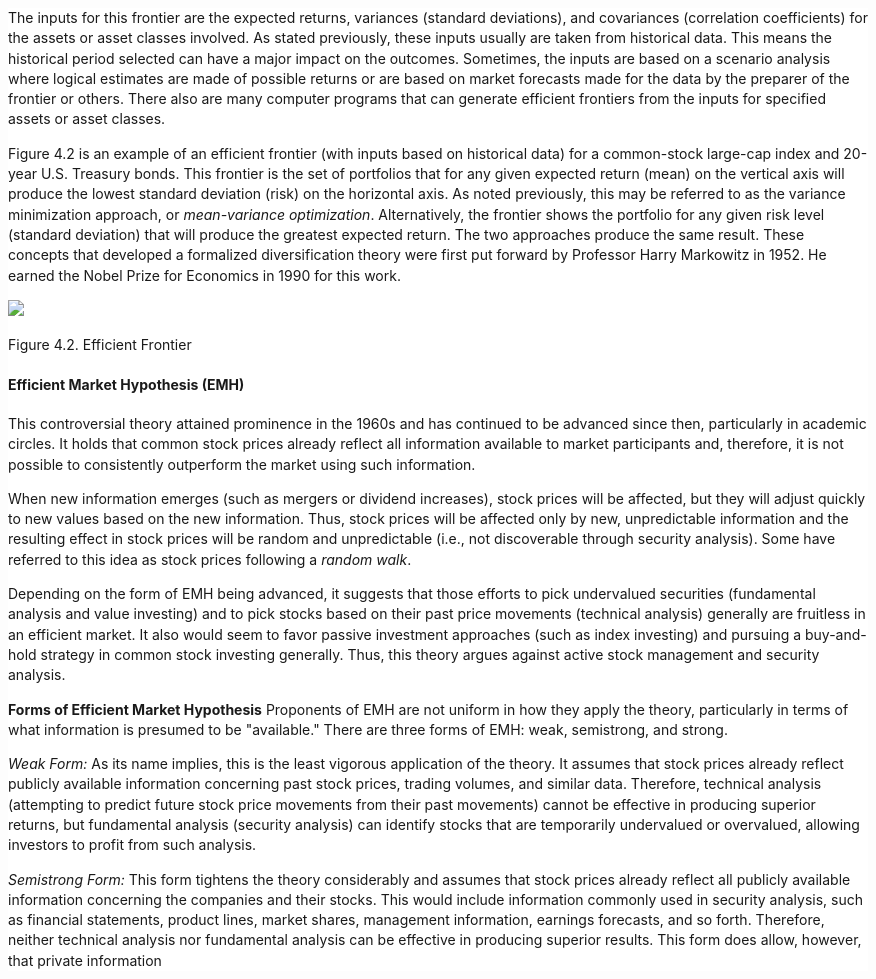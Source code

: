 The inputs for this frontier are the expected returns, variances (standard deviations), and covariances (correlation coefficients) for the assets or asset classes involved. As stated previously, these inputs usually are taken from historical data. This means the historical period selected can have a major impact on the outcomes. Sometimes, the inputs are based on a scenario analysis where logical estimates are made of possible returns or are based on market forecasts made for the data by the preparer of the frontier or others. There also are many computer programs that can generate efficient frontiers from the inputs for specified assets or asset classes.

Figure 4.2 is an example of an efficient frontier (with inputs based on historical data) for a common-stock large-cap index and 20-year U.S. Treasury bonds. This frontier is the set of portfolios that for any given expected return (mean) on the vertical axis will produce the lowest standard deviation (risk) on the horizontal axis. As noted previously, this may be referred to as the variance minimization approach, or *mean-variance optimization*. Alternatively, the frontier shows the portfolio for any given risk level (standard deviation) that will produce the greatest expected return. The two approaches produce the same result. These concepts that developed a formalized diversification theory were first put forward by Professor Harry Markowitz in 1952. He earned the Nobel Prize for Economics in 1990 for this work.

![](_page_12_Figure_4.jpeg)

Figure 4.2. Efficient Frontier

#### **Efficient Market Hypothesis (EMH)**

This controversial theory attained prominence in the 1960s and has continued to be advanced since then, particularly in academic circles. It holds that common stock prices already reflect all information available to market participants and, therefore, it is not possible to consistently outperform the market using such information.

When new information emerges (such as mergers or dividend increases), stock prices will be affected, but they will adjust quickly to new values based on the new information. Thus, stock prices will be affected only by new, unpredictable information and the resulting effect in stock prices will be random and unpredictable (i.e., not discoverable through security analysis). Some have referred to this idea as stock prices following a *random walk*.

Depending on the form of EMH being advanced, it suggests that those efforts to pick undervalued securities (fundamental analysis and value investing) and to pick stocks based on their past price movements (technical analysis) generally are fruitless in an efficient market. It also would seem to favor passive investment approaches (such as index investing) and pursuing a buy-and-hold strategy in common stock investing generally. Thus, this theory argues against active stock management and security analysis.

**Forms of Efficient Market Hypothesis** Proponents of EMH are not uniform in how they apply the theory, particularly in terms of what information is presumed to be "available." There are three forms of EMH: weak, semistrong, and strong.

*Weak Form:* As its name implies, this is the least vigorous application of the theory. It assumes that stock prices already reflect publicly available information concerning past stock prices, trading volumes, and similar data. Therefore, technical analysis (attempting to predict future stock price movements from their past movements) cannot be effective in producing superior returns, but fundamental analysis (security analysis) can identify stocks that are temporarily undervalued or overvalued, allowing investors to profit from such analysis.

*Semistrong Form:* This form tightens the theory considerably and assumes that stock prices already reflect all publicly available information concerning the companies and their stocks. This would include information commonly used in security analysis, such as financial statements, product lines, market shares, management information, earnings forecasts, and so forth. Therefore, neither technical analysis nor fundamental analysis can be effective in producing superior results. This form does allow, however, that private information

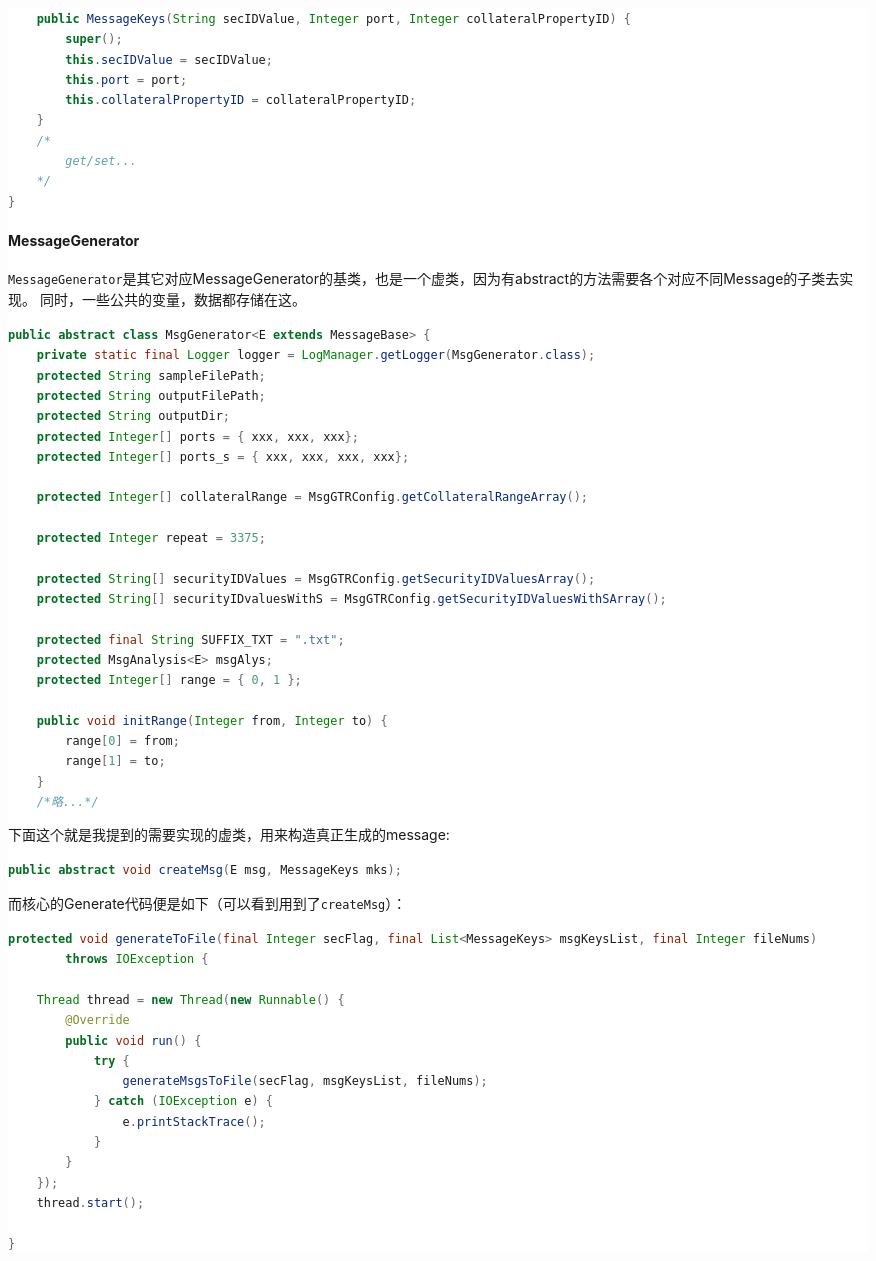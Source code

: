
 ```Java
    public MessageKeys(String secIDValue, Integer port, Integer collateralPropertyID) {
        super();
        this.secIDValue = secIDValue;
        this.port = port;
        this.collateralPropertyID = collateralPropertyID;
    }
    /*
        get/set...
    */
}
```
#### MessageGenerator
`MessageGenerator`是其它对应MessageGenerator的基类，也是一个虚类，因为有abstract的方法需要各个对应不同Message的子类去实现。
同时，一些公共的变量，数据都存储在这。
```java
public abstract class MsgGenerator<E extends MessageBase> {
    private static final Logger logger = LogManager.getLogger(MsgGenerator.class);
    protected String sampleFilePath;
    protected String outputFilePath;
    protected String outputDir;
    protected Integer[] ports = { xxx, xxx, xxx};
    protected Integer[] ports_s = { xxx, xxx, xxx, xxx};

    protected Integer[] collateralRange = MsgGTRConfig.getCollateralRangeArray();

    protected Integer repeat = 3375;

    protected String[] securityIDValues = MsgGTRConfig.getSecurityIDValuesArray();
    protected String[] securityIDvaluesWithS = MsgGTRConfig.getSecurityIDValuesWithSArray();

    protected final String SUFFIX_TXT = ".txt";
    protected MsgAnalysis<E> msgAlys;
    protected Integer[] range = { 0, 1 };

    public void initRange(Integer from, Integer to) {
        range[0] = from;
        range[1] = to;
    }
    /*略...*/
```
下面这个就是我提到的需要实现的虚类，用来构造真正生成的message:
```java
public abstract void createMsg(E msg, MessageKeys mks);
```
而核心的Generate代码便是如下（可以看到用到了`createMsg`）：
```java
protected void generateToFile(final Integer secFlag, final List<MessageKeys> msgKeysList, final Integer fileNums)
        throws IOException {

    Thread thread = new Thread(new Runnable() {
        @Override
        public void run() {
            try {
                generateMsgsToFile(secFlag, msgKeysList, fileNums);
            } catch (IOException e) {
                e.printStackTrace();
            }
        }
    });
    thread.start();

}
```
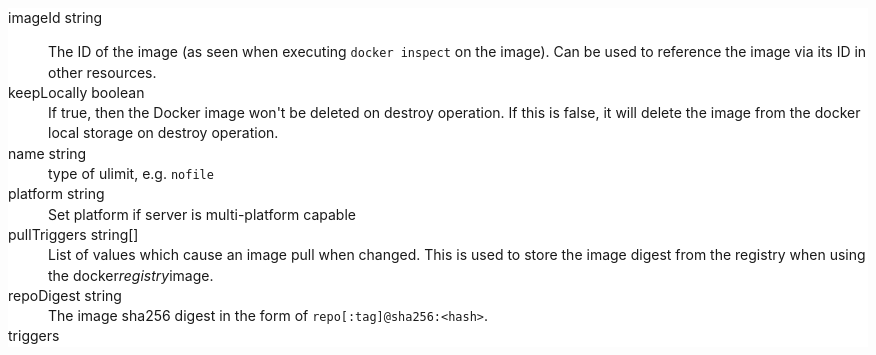 <a data-swiftype-name="resource-property" data-swiftype-type="text" href="#state_imageid_nodejs" style="color: inherit; text-decoration: inherit;">image<wbr>Id</a>
</span>
        <span class="property-indicator"></span>
        <span class="property-type">string</span>
    </dt>
    <dd>The ID of the image (as seen when executing <code>docker inspect</code> on the image). Can be used to reference the image via its ID in other resources.</dd><dt class="property-optional"
            title="Optional">
        <span id="state_keeplocally_nodejs">
<a data-swiftype-name="resource-property" data-swiftype-type="text" href="#state_keeplocally_nodejs" style="color: inherit; text-decoration: inherit;">keep<wbr>Locally</a>
</span>
        <span class="property-indicator"></span>
        <span class="property-type">boolean</span>
    </dt>
    <dd>If true, then the Docker image won't be deleted on destroy operation. If this is false, it will delete the image from the docker local storage on destroy operation.</dd><dt class="property-optional property-replacement"
            title="Optional">
        <span id="state_name_nodejs">
<a data-swiftype-name="resource-property" data-swiftype-type="text" href="#state_name_nodejs" style="color: inherit; text-decoration: inherit;">name</a>
</span>
        <span class="property-indicator"></span>
        <span class="property-type">string</span>
    </dt>
    <dd>type of ulimit, e.g. <code>nofile</code></dd><dt class="property-optional property-replacement"
            title="Optional">
        <span id="state_platform_nodejs">
<a data-swiftype-name="resource-property" data-swiftype-type="text" href="#state_platform_nodejs" style="color: inherit; text-decoration: inherit;">platform</a>
</span>
        <span class="property-indicator"></span>
        <span class="property-type">string</span>
    </dt>
    <dd>Set platform if server is multi-platform capable</dd><dt class="property-optional property-replacement"
            title="Optional">
        <span id="state_pulltriggers_nodejs">
<a data-swiftype-name="resource-property" data-swiftype-type="text" href="#state_pulltriggers_nodejs" style="color: inherit; text-decoration: inherit;">pull<wbr>Triggers</a>
</span>
        <span class="property-indicator"></span>
        <span class="property-type">string[]</span>
    </dt>
    <dd>List of values which cause an image pull when changed. This is used to store the image digest from the registry when using the docker<em>registry</em>image.</dd><dt class="property-optional"
            title="Optional">
        <span id="state_repodigest_nodejs">
<a data-swiftype-name="resource-property" data-swiftype-type="text" href="#state_repodigest_nodejs" style="color: inherit; text-decoration: inherit;">repo<wbr>Digest</a>
</span>
        <span class="property-indicator"></span>
        <span class="property-type">string</span>
    </dt>
    <dd>The image sha256 digest in the form of <code>repo[:tag]@sha256:&lt;hash&gt;</code>.</dd><dt class="property-optional property-replacement"
            title="Optional">
        <span id="state_triggers_nodejs">
<a data-swiftype-name="resource-property" data-swiftype-type="text" href="#state_triggers_nodejs" style="color: inherit; text-decoration: inherit;">triggers</a>
</span>
        <span class="property-indicator"></span>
|---|
**Exercise aim:**
Exactly as written, return every line of the listing, but not the pictures.

**Exercise output:**
Source code

: The inputs for this frontier are the expected returns, variances (standard deviations), and covariances (correlation coefficients) for the assets or asset classes involved. As stated previously, these inputs usually are taken from historical data. This means the historical period selected can have a major impact on the outcomes. Sometimes, the inputs are based on a scenario analysis where logical estimates are made of possible returns or are based on market forecasts made for the data by the preparer of the frontier or others. There also are many computer programs that can generate efficient frontiers from the inputs for specified assets or asset classes.

Figure 4.2 is an example of an efficient frontier (with inputs based on historical data) for a common-stock large-cap index and 20-year U.S. Treasury bonds. This frontier is the set of portfolios that for any given expected return (mean) on the vertical axis will produce the lowest standard deviation (risk) on the horizontal axis. As noted previously, this may be referred to as the variance minimization approach, or *mean-variance optimization*. Alternatively, the frontier shows the portfolio for any given risk level (standard deviation) that will produce the greatest expected return. The two approaches produce the same result. These concepts that developed a formalized diversification theory were first put forward by Professor Harry Markowitz in 1952. He earned the Nobel Prize for Economics in 1990 for this work.

![](_page_12_Figure_4.jpeg)

Figure 4.2. Efficient Frontier

#### **Efficient Market Hypothesis (EMH)**

This controversial theory attained prominence in the 1960s and has continued to be advanced since then, particularly in academic circles. It holds that common stock prices already reflect all information available to market participants and, therefore, it is not possible to consistently outperform the market using such information.

When new information emerges (such as mergers or dividend increases), stock prices will be affected, but they will adjust quickly to new values based on the new information. Thus, stock prices will be affected only by new, unpredictable information and the resulting effect in stock prices will be random and unpredictable (i.e., not discoverable through security analysis). Some have referred to this idea as stock prices following a *random walk*.

Depending on the form of EMH being advanced, it suggests that those efforts to pick undervalued securities (fundamental analysis and value investing) and to pick stocks based on their past price movements (technical analysis) generally are fruitless in an efficient market. It also would seem to favor passive investment approaches (such as index investing) and pursuing a buy-and-hold strategy in common stock investing generally. Thus, this theory argues against active stock management and security analysis.

**Forms of Efficient Market Hypothesis** Proponents of EMH are not uniform in how they apply the theory, particularly in terms of what information is presumed to be "available." There are three forms of EMH: weak, semistrong, and strong.

*Weak Form:* As its name implies, this is the least vigorous application of the theory. It assumes that stock prices already reflect publicly available information concerning past stock prices, trading volumes, and similar data. Therefore, technical analysis (attempting to predict future stock price movements from their past movements) cannot be effective in producing superior returns, but fundamental analysis (security analysis) can identify stocks that are temporarily undervalued or overvalued, allowing investors to profit from such analysis.

*Semistrong Form:* This form tightens the theory considerably and assumes that stock prices already reflect all publicly available information concerning the companies and their stocks. This would include information commonly used in security analysis, such as financial statements, product lines, market shares, management information, earnings forecasts, and so forth. Therefore, neither technical analysis nor fundamental analysis can be effective in producing superior results. This form does allow, however, that private information

Source code

:
 ```Java
    public MessageKeys(String secIDValue, Integer port, Integer collateralPropertyID) {
        super();
        this.secIDValue = secIDValue;
        this.port = port;
        this.collateralPropertyID = collateralPropertyID;
    }
    /*
        get/set...
    */
}
```
#### MessageGenerator
`MessageGenerator`是其它对应MessageGenerator的基类，也是一个虚类，因为有abstract的方法需要各个对应不同Message的子类去实现。
同时，一些公共的变量，数据都存储在这。
```java
public abstract class MsgGenerator<E extends MessageBase> {
    private static final Logger logger = LogManager.getLogger(MsgGenerator.class);
    protected String sampleFilePath;
    protected String outputFilePath;
    protected String outputDir;
    protected Integer[] ports = { xxx, xxx, xxx};
    protected Integer[] ports_s = { xxx, xxx, xxx, xxx};

    protected Integer[] collateralRange = MsgGTRConfig.getCollateralRangeArray();

    protected Integer repeat = 3375;

    protected String[] securityIDValues = MsgGTRConfig.getSecurityIDValuesArray();
    protected String[] securityIDvaluesWithS = MsgGTRConfig.getSecurityIDValuesWithSArray();

    protected final String SUFFIX_TXT = ".txt";
    protected MsgAnalysis<E> msgAlys;
    protected Integer[] range = { 0, 1 };

    public void initRange(Integer from, Integer to) {
        range[0] = from;
        range[1] = to;
    }
    /*略...*/
```
下面这个就是我提到的需要实现的虚类，用来构造真正生成的message:
```java
public abstract void createMsg(E msg, MessageKeys mks);
```
而核心的Generate代码便是如下（可以看到用到了`createMsg`）：
```java
protected void generateToFile(final Integer secFlag, final List<MessageKeys> msgKeysList, final Integer fileNums)
        throws IOException {

    Thread thread = new Thread(new Runnable() {
        @Override
        public void run() {
            try {
                generateMsgsToFile(secFlag, msgKeysList, fileNums);
            } catch (IOException e) {
                e.printStackTrace();
            }
        }
    });
    thread.start();

}
```
 <a data-swiftype-name="resource-property" data-swiftype-type="text" href="#state_imageid_nodejs" style="color: inherit; text-decoration: inherit;">image<wbr>Id</a>
</span>
        <span class="property-indicator"></span>
        <span class="property-type">string</span>
    </dt>
    <dd>The ID of the image (as seen when executing <code>docker inspect</code> on the image). Can be used to reference the image via its ID in other resources.</dd><dt class="property-optional"
            title="Optional">
        <span id="state_keeplocally_nodejs">
<a data-swiftype-name="resource-property" data-swiftype-type="text" href="#state_keeplocally_nodejs" style="color: inherit; text-decoration: inherit;">keep<wbr>Locally</a>
</span>
        <span class="property-indicator"></span>
        <span class="property-type">boolean</span>
    </dt>
    <dd>If true, then the Docker image won't be deleted on destroy operation. If this is false, it will delete the image from the docker local storage on destroy operation.</dd><dt class="property-optional property-replacement"
            title="Optional">
        <span id="state_name_nodejs">
<a data-swiftype-name="resource-property" data-swiftype-type="text" href="#state_name_nodejs" style="color: inherit; text-decoration: inherit;">name</a>
</span>
        <span class="property-indicator"></span>
        <span class="property-type">string</span>
    </dt>
    <dd>type of ulimit, e.g. <code>nofile</code></dd><dt class="property-optional property-replacement"
            title="Optional">
        <span id="state_platform_nodejs">
<a data-swiftype-name="resource-property" data-swiftype-type="text" href="#state_platform_nodejs" style="color: inherit; text-decoration: inherit;">platform</a>
</span>
        <span class="property-indicator"></span>
        <span class="property-type">string</span>
    </dt>
    <dd>Set platform if server is multi-platform capable</dd><dt class="property-optional property-replacement"
            title="Optional">
        <span id="state_pulltriggers_nodejs">
<a data-swiftype-name="resource-property" data-swiftype-type="text" href="#state_pulltriggers_nodejs" style="color: inherit; text-decoration: inherit;">pull<wbr>Triggers</a>
</span>
        <span class="property-indicator"></span>
        <span class="property-type">string[]</span>
    </dt>
    <dd>List of values which cause an image pull when changed. This is used to store the image digest from the registry when using the docker<em>registry</em>image.</dd><dt class="property-optional"
            title="Optional">
        <span id="state_repodigest_nodejs">
<a data-swiftype-name="resource-property" data-swiftype-type="text" href="#state_repodigest_nodejs" style="color: inherit; text-decoration: inherit;">repo<wbr>Digest</a>
</span>
        <span class="property-indicator"></span>
        <span class="property-type">string</span>
    </dt>
    <dd>The image sha256 digest in the form of <code>repo[:tag]@sha256:&lt;hash&gt;</code>.</dd><dt class="property-optional property-replacement"
            title="Optional">
        <span id="state_triggers_nodejs">
<a data-swiftype-name="resource-property" data-swiftype-type="text" href="#state_triggers_nodejs" style="color: inherit; text-decoration: inherit;">triggers</a>
</span>
        <span class="property-indicator"></span>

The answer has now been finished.